Daha çok ilk depresyonun ortaya çıkmasında çevresel streslerin önemi vardır. Özellikle 11 yaş öncesi anne ya da baba kaybı olan kişilerde sonraki yıllarda depresyon daha sık görülmektedir. Sonraki yıllarda depresyon oluşturucu çevresel etkenler arasında en çok eş kaybı gelmektedir Depresyon nasıl seyreden bir rahatsızlıktır? Depresif bir hastalık atağı yaşayan kişilerin en az %50 si bu atağı tekrar yaşarlar. 2 ve üstündeki sıklıklarda yaşandığında, izleyen 3 yıl içinde tekrar rahatsızlanma riski %70 lere çıkmaktadır. 1 yılın sonunda major depresyon vakalarının % 40 ının iyileştiği, % 20 sinin çok hafif yakınmaları olup, depresyonlarının şiddetinin azaldığı, %40 vakada ise major depresyonun sürdüğü gözlenmiştir. Major depresyonda kalıtımın rolü: Genel nüfusla kıyaslandığında birinci derece yakınlarındaki risk 1.5-3 kat daha yüksek bulunmuştur. Gene yetişkin birinci derece yakınlarda alkol bağımlılığı riski yüksek bulunmuştur. Depresyonlu ailelerin çocuklarında, dikkat eksikliği hiperaktivite bozukluğuna rastlanma riski de daha yüksektir Tedavisiz geçmez mi? Depresyon tedavi edilmediğinde ortalama 7-14 ay sürmektedir. Tekrar etmeme halinin yaşam boyu şansı % 25 ten azdır. Tedavi ile rahatsızlık 1-2 ay sürmektedir Tedavi nasıl olmaktadır? Tedavi ilaç tedavisi yanında dinamik psikoterapi (kişinin geçmiş yaşam öyküsünün alınıp, şimdiki sorunların kökenleri ve amaçlarını, kişinin zorluklar karşısındaki savunma mekanizmalarını ve depresif temel düşünce biçimlerinin saptanıp, düzeltilmesine çalışılması) ile mümkündür. Bu tedavinin haftada bir gün (40-50 dakikalık bir seans) şeklinde en az 10 seans olmak üzere uygulanması gerekmektedir Tedavi ne kadar sürdürülmelidir? Antidepresif tedavinin en az 6 ay sürdürülmesi uygundur. Erken kesildiğinde (daha iyi hissedilmesi, ekonomik nedenler, yan etkiler vs. nedeniyle) en riskli dönemin ilk 4-8 hafta olduğu ama sonrasında da erken kesim halinde riskin yüksek olduğu saptanmıştır. Depresyon neden önemlidir?

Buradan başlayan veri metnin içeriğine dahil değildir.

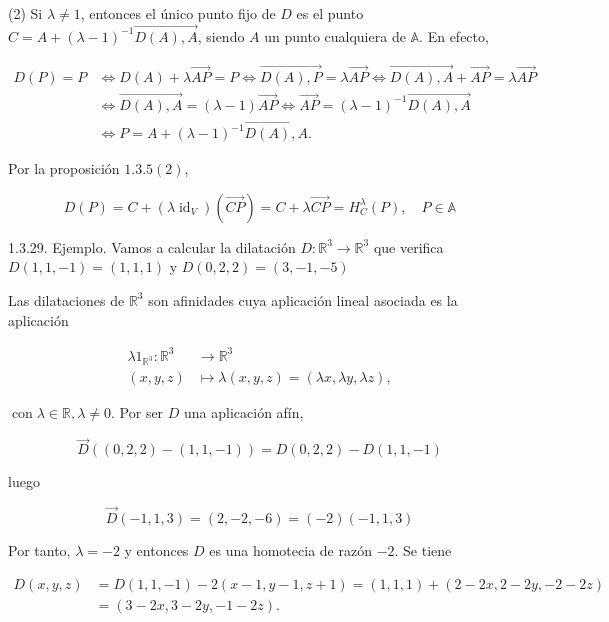 \documentclass[12pt, a4paper, ones, notitlepage, openany,titlepage]{article}
\begin{document}
(2) Si $\lambda \neq 1$, entonces el único punto fijo de $D$ es el punto $C=A+(\lambda-1)^{-1} \overrightarrow{D(A), A}$, siendo $A$ un punto cualquiera de $\mathbb{A}$. En efecto,

$$
\begin{aligned}
D(P)=P & \Longleftrightarrow D(A)+\lambda \overrightarrow{A P}=P \Longleftrightarrow \overrightarrow{D(A), P}=\lambda \overrightarrow{A P} \Longleftrightarrow \overrightarrow{D(A), A}+\overrightarrow{A P}=\lambda \overrightarrow{A P} \\
& \Longleftrightarrow \overrightarrow{D(A), A}=(\lambda-1) \overrightarrow{A P} \Longleftrightarrow \overrightarrow{A P}=(\lambda-1)^{-1} \overrightarrow{D(A), A} \\
& \Longleftrightarrow P=A+(\lambda-1)^{-1} \overrightarrow{D(A), A} .
\end{aligned}
$$

Por la proposición $1.3 .5(2)$,

$$
D(P)=C+\left(\lambda \operatorname{id}_{V}\right)(\overrightarrow{C P})=C+\lambda \overrightarrow{C P}=H_{C}^{\lambda}(P), \quad P \in \mathbb{A}
$$

1.3.29. Ejemplo. Vamos a calcular la dilatación $D: \mathbb{R}^{3} \rightarrow \mathbb{R}^{3}$ que verifica $D(1,1,-1)=(1,1,1)$ y $D(0,2,2)=(3,-1,-5)$

Las dilataciones de $\mathbb{R}^{3}$ son afinidades cuya aplicación lineal asociada es la aplicación

$$
\begin{aligned}
\lambda 1_{\mathbb{R}^{3}}: \mathbb{R}^{3} & \longrightarrow \mathbb{R}^{3} \\
(x, y, z) & \longmapsto \lambda(x, y, z)=(\lambda x, \lambda y, \lambda z),
\end{aligned}
$$

$\operatorname{con} \lambda \in \mathbb{R}, \lambda \neq 0$. Por ser $D$ una aplicación afín,

$$
\vec{D}((0,2,2)-(1,1,-1))=D(0,2,2)-D(1,1,-1)
$$

luego

$$
\vec{D}(-1,1,3)=(2,-2,-6)=(-2)(-1,1,3)
$$

Por tanto, $\lambda=-2$ y entonces $D$ es una homotecia de razón $-2$. Se tiene

$$
\begin{aligned}
D(x, y, z) & =D(1,1,-1)-2(x-1, y-1, z+1)=(1,1,1)+(2-2 x, 2-2 y,-2-2 z) \\
& =(3-2 x, 3-2 y,-1-2 z) .
\end{aligned}
$$
\end{document}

Major depresyon hastalarının % 15 kadarı intihar ederek hayatlarına son vermektedir. Hastanede yatan diabet, kanser, kalp hastalıkları, felç gibi rahatsızlıkları olan kişilerin % 25 inde major depresyon görülmektedir. Depresyon kişilerin mesleki başarısını düşürmekte ve iş kayıplarına; cinsel bozukluklara yol açarak evlilik sorunlarına; kişinin durumun etkisinden kurtulmak, kendini rahatlatmak için alkol ve uyuşturucu maddelere yönelmesi sonucu trafik kazaları, kavga ve suça yönelme görülebilmekte, ruh sağlıkları bozuk çocuklar ve sonuçta ruh sağlığı bozuk bir toplum olmamıza yol açmaktadır.